* _EXERCISE PROMPT_
Please repeat the entries below exactly as written, leaving out any images.

*** Opening DATA EXCERPTS ***

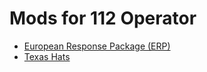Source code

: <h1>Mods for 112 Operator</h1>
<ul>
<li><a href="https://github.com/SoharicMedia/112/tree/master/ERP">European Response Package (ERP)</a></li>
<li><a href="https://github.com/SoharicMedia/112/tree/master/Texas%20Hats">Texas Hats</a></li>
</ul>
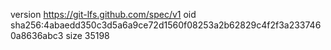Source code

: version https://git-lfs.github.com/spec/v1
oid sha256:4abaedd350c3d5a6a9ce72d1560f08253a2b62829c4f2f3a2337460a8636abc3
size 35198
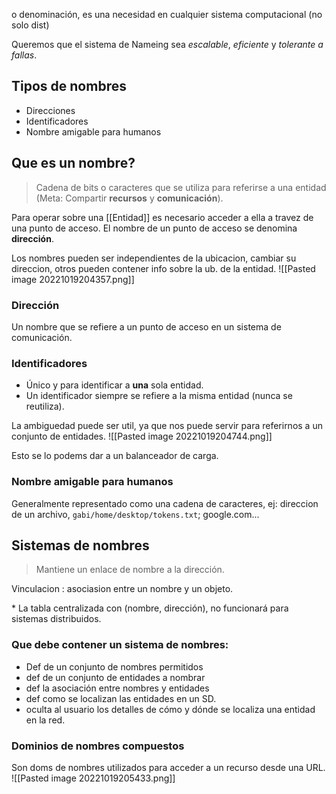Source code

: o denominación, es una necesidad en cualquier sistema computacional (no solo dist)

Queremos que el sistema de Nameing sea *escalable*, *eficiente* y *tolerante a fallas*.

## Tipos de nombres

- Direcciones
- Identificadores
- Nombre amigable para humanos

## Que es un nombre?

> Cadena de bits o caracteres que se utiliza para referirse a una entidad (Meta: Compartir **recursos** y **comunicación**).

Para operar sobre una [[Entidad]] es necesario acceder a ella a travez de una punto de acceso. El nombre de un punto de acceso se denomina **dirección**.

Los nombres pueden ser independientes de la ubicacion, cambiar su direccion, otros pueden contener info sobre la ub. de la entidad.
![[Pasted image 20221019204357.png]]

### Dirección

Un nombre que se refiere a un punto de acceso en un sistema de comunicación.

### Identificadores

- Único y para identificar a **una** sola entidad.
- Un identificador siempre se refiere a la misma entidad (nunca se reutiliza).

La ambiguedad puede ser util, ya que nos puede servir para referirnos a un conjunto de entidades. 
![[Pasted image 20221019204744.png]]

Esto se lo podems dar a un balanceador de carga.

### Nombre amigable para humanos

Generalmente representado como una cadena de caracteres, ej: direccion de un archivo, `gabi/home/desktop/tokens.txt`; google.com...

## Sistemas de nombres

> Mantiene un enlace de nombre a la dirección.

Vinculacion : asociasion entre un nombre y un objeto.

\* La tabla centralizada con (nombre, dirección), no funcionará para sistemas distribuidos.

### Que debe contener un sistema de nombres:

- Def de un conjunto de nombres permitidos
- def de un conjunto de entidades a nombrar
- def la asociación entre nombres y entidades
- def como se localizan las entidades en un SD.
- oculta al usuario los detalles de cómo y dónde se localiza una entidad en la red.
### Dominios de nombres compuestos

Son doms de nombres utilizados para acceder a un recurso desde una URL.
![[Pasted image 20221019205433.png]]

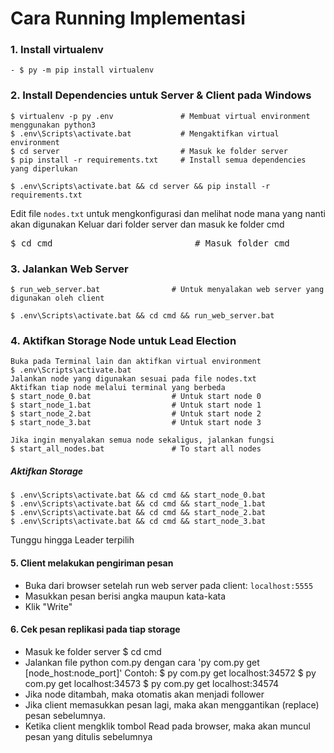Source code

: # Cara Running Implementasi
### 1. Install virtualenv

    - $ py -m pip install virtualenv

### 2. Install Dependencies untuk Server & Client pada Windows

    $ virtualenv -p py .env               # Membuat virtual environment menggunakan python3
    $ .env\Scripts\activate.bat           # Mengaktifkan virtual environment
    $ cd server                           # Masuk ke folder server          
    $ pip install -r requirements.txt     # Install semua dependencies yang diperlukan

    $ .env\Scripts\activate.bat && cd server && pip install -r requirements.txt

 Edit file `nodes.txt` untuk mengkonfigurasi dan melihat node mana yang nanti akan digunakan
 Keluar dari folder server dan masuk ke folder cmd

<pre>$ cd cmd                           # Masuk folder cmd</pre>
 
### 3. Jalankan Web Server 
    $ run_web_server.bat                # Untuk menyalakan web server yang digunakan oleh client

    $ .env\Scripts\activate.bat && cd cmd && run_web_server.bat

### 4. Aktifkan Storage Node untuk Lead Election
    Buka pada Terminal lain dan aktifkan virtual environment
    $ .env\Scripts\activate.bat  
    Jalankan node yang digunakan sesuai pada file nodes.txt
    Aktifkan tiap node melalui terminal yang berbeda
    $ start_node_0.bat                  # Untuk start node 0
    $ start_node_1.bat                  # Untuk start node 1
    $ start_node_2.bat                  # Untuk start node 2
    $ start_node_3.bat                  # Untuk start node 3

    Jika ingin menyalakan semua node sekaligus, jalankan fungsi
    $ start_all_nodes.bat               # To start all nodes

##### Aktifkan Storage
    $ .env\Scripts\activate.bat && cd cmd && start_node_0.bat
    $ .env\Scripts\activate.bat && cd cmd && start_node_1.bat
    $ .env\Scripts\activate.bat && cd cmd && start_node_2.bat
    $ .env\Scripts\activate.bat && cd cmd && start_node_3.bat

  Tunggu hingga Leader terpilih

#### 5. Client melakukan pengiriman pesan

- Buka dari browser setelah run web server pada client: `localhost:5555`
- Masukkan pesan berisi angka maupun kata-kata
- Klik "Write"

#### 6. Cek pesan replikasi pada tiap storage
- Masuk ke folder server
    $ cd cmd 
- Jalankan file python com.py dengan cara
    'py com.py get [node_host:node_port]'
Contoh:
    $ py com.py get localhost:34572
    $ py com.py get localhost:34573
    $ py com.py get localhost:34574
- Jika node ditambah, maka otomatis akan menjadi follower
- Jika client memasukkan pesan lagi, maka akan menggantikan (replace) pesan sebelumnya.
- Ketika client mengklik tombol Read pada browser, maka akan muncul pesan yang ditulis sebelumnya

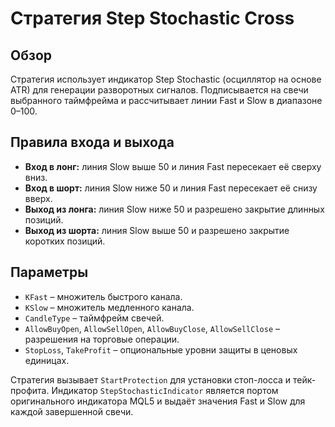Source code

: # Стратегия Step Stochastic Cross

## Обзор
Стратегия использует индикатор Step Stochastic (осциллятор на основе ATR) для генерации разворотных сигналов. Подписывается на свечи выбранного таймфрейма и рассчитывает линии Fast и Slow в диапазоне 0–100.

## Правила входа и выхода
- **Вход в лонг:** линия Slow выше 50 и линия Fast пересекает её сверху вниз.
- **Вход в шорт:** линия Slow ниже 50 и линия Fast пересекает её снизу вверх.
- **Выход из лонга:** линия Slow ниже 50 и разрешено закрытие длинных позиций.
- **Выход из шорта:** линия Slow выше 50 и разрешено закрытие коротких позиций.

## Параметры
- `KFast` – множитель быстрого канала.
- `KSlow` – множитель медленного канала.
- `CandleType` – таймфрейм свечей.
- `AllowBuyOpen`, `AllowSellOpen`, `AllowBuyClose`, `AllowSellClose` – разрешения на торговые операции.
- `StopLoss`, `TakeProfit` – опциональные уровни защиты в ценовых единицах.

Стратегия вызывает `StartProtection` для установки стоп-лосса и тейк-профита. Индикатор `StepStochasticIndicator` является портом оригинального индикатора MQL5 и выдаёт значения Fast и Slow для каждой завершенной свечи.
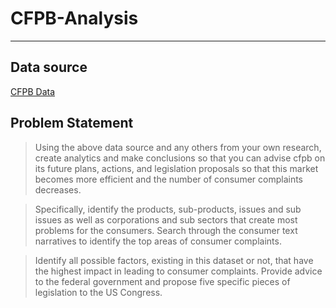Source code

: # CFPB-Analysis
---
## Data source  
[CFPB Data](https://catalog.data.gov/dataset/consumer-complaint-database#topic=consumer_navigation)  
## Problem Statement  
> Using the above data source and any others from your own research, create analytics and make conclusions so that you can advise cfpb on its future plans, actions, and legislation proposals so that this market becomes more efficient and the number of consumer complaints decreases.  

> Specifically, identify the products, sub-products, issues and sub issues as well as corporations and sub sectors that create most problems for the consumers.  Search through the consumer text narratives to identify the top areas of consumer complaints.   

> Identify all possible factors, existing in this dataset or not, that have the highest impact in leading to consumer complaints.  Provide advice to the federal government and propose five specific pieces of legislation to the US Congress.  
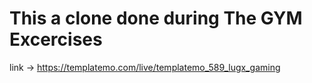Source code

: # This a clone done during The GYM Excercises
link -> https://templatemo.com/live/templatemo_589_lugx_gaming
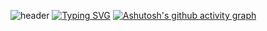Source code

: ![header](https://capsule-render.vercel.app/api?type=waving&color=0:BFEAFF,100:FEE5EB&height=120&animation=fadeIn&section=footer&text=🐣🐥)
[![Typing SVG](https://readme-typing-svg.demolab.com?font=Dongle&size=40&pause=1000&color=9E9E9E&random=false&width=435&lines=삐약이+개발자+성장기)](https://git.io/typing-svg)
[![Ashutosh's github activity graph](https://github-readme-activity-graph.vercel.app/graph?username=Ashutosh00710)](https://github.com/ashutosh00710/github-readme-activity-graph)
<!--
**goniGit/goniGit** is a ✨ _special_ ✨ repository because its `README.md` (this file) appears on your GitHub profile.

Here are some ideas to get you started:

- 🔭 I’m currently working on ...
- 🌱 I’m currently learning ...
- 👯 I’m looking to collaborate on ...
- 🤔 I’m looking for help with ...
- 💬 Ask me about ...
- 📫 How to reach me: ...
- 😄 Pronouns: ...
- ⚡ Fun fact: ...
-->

*** Closing DATA EXCERPTS ***

* _ANSWER BOX_
Source code

: <h1>Mods for 112 Operator</h1>
<ul>
<li><a href="https://github.com/SoharicMedia/112/tree/master/ERP">European Response Package (ERP)</a></li>
<li><a href="https://github.com/SoharicMedia/112/tree/master/Texas%20Hats">Texas Hats</a></li>
</ul>
Source code

: version https://git-lfs.github.com/spec/v1
oid sha256:4abaedd350c3d5a6a9ce72d1560f08253a2b62829c4f2f3a2337460a8636abc3
size 35198
Source code

: o denominación, es una necesidad en cualquier sistema computacional (no solo dist)

Queremos que el sistema de Nameing sea *escalable*, *eficiente* y *tolerante a fallas*.

## Tipos de nombres

- Direcciones
- Identificadores
- Nombre amigable para humanos

## Que es un nombre?

> Cadena de bits o caracteres que se utiliza para referirse a una entidad (Meta: Compartir **recursos** y **comunicación**).

Para operar sobre una [[Entidad]] es necesario acceder a ella a travez de una punto de acceso. El nombre de un punto de acceso se denomina **dirección**.

Los nombres pueden ser independientes de la ubicacion, cambiar su direccion, otros pueden contener info sobre la ub. de la entidad.
![[Pasted image 20221019204357.png]]

### Dirección

Un nombre que se refiere a un punto de acceso en un sistema de comunicación.

### Identificadores

- Único y para identificar a **una** sola entidad.
- Un identificador siempre se refiere a la misma entidad (nunca se reutiliza).

La ambiguedad puede ser util, ya que nos puede servir para referirnos a un conjunto de entidades. 
![[Pasted image 20221019204744.png]]

Esto se lo podems dar a un balanceador de carga.

### Nombre amigable para humanos

Generalmente representado como una cadena de caracteres, ej: direccion de un archivo, `gabi/home/desktop/tokens.txt`; google.com...

## Sistemas de nombres

> Mantiene un enlace de nombre a la dirección.

Vinculacion : asociasion entre un nombre y un objeto.

\* La tabla centralizada con (nombre, dirección), no funcionará para sistemas distribuidos.

### Que debe contener un sistema de nombres:

- Def de un conjunto de nombres permitidos
- def de un conjunto de entidades a nombrar
- def la asociación entre nombres y entidades
- def como se localizan las entidades en un SD.
- oculta al usuario los detalles de cómo y dónde se localiza una entidad en la red.
### Dominios de nombres compuestos

Son doms de nombres utilizados para acceder a un recurso desde una URL.
![[Pasted image 20221019205433.png]]

Source code

: # Cara Running Implementasi
### 1. Install virtualenv

    - $ py -m pip install virtualenv

### 2. Install Dependencies untuk Server & Client pada Windows

    $ virtualenv -p py .env               # Membuat virtual environment menggunakan python3
    $ .env\Scripts\activate.bat           # Mengaktifkan virtual environment
    $ cd server                           # Masuk ke folder server          
    $ pip install -r requirements.txt     # Install semua dependencies yang diperlukan

    $ .env\Scripts\activate.bat && cd server && pip install -r requirements.txt

 Edit file `nodes.txt` untuk mengkonfigurasi dan melihat node mana yang nanti akan digunakan
 Keluar dari folder server dan masuk ke folder cmd

<pre>$ cd cmd                           # Masuk folder cmd</pre>
 
### 3. Jalankan Web Server 
    $ run_web_server.bat                # Untuk menyalakan web server yang digunakan oleh client

    $ .env\Scripts\activate.bat && cd cmd && run_web_server.bat

### 4. Aktifkan Storage Node untuk Lead Election
    Buka pada Terminal lain dan aktifkan virtual environment
    $ .env\Scripts\activate.bat  
    Jalankan node yang digunakan sesuai pada file nodes.txt
    Aktifkan tiap node melalui terminal yang berbeda
    $ start_node_0.bat                  # Untuk start node 0
    $ start_node_1.bat                  # Untuk start node 1
    $ start_node_2.bat                  # Untuk start node 2
    $ start_node_3.bat                  # Untuk start node 3

    Jika ingin menyalakan semua node sekaligus, jalankan fungsi
    $ start_all_nodes.bat               # To start all nodes

##### Aktifkan Storage
    $ .env\Scripts\activate.bat && cd cmd && start_node_0.bat
    $ .env\Scripts\activate.bat && cd cmd && start_node_1.bat
    $ .env\Scripts\activate.bat && cd cmd && start_node_2.bat
    $ .env\Scripts\activate.bat && cd cmd && start_node_3.bat

  Tunggu hingga Leader terpilih

#### 5. Client melakukan pengiriman pesan

- Buka dari browser setelah run web server pada client: `localhost:5555`
- Masukkan pesan berisi angka maupun kata-kata
- Klik "Write"

#### 6. Cek pesan replikasi pada tiap storage
- Masuk ke folder server
    $ cd cmd 
- Jalankan file python com.py dengan cara
    'py com.py get [node_host:node_port]'
Contoh:
    $ py com.py get localhost:34572
    $ py com.py get localhost:34573
    $ py com.py get localhost:34574
- Jika node ditambah, maka otomatis akan menjadi follower
- Jika client memasukkan pesan lagi, maka akan menggantikan (replace) pesan sebelumnya.
- Ketika client mengklik tombol Read pada browser, maka akan muncul pesan yang ditulis sebelumnya

Source code

: # Стратегия Step Stochastic Cross

## Обзор
Стратегия использует индикатор Step Stochastic (осциллятор на основе ATR) для генерации разворотных сигналов. Подписывается на свечи выбранного таймфрейма и рассчитывает линии Fast и Slow в диапазоне 0–100.

## Правила входа и выхода
- **Вход в лонг:** линия Slow выше 50 и линия Fast пересекает её сверху вниз.
- **Вход в шорт:** линия Slow ниже 50 и линия Fast пересекает её снизу вверх.
- **Выход из лонга:** линия Slow ниже 50 и разрешено закрытие длинных позиций.
- **Выход из шорта:** линия Slow выше 50 и разрешено закрытие коротких позиций.

## Параметры
- `KFast` – множитель быстрого канала.
- `KSlow` – множитель медленного канала.
- `CandleType` – таймфрейм свечей.
- `AllowBuyOpen`, `AllowSellOpen`, `AllowBuyClose`, `AllowSellClose` – разрешения на торговые операции.
- `StopLoss`, `TakeProfit` – опциональные уровни защиты в ценовых единицах.

Стратегия вызывает `StartProtection` для установки стоп-лосса и тейк-профита. Индикатор `StepStochasticIndicator` является портом оригинального индикатора MQL5 и выдаёт значения Fast и Slow для каждой завершенной свечи.
Source code

: # CFPB-Analysis
---
## Data source  
[CFPB Data](https://catalog.data.gov/dataset/consumer-complaint-database#topic=consumer_navigation)  
## Problem Statement  
> Using the above data source and any others from your own research, create analytics and make conclusions so that you can advise cfpb on its future plans, actions, and legislation proposals so that this market becomes more efficient and the number of consumer complaints decreases.  

> Specifically, identify the products, sub-products, issues and sub issues as well as corporations and sub sectors that create most problems for the consumers.  Search through the consumer text narratives to identify the top areas of consumer complaints.   

> Identify all possible factors, existing in this dataset or not, that have the highest impact in leading to consumer complaints.  Provide advice to the federal government and propose five specific pieces of legislation to the US Congress.  
Source code

: # This a clone done during The GYM Excercises
link -> https://templatemo.com/live/templatemo_589_lugx_gaming
Source code

: ![header](https://capsule-render.vercel.app/api?type=waving&color=0:BFEAFF,100:FEE5EB&height=120&animation=fadeIn&section=footer&text=🐣🐥)
[![Typing SVG](https://readme-typing-svg.demolab.com?font=Dongle&size=40&pause=1000&color=9E9E9E&random=false&width=435&lines=삐약이+개발자+성장기)](https://git.io/typing-svg)
[![Ashutosh's github activity graph](https://github-readme-activity-graph.vercel.app/graph?username=Ashutosh00710)](https://github.com/ashutosh00710/github-readme-activity-graph)
<!--
**goniGit/goniGit** is a ✨ _special_ ✨ repository because its `README.md` (this file) appears on your GitHub profile.

Here are some ideas to get you started:

- 🔭 I’m currently working on ...
- 🌱 I’m currently learning ...
- 👯 I’m looking to collaborate on ...
- 🤔 I’m looking for help with ...
- 💬 Ask me about ...
- 📫 How to reach me: ...
- 😄 Pronouns: ...
- ⚡ Fun fact: ...
-->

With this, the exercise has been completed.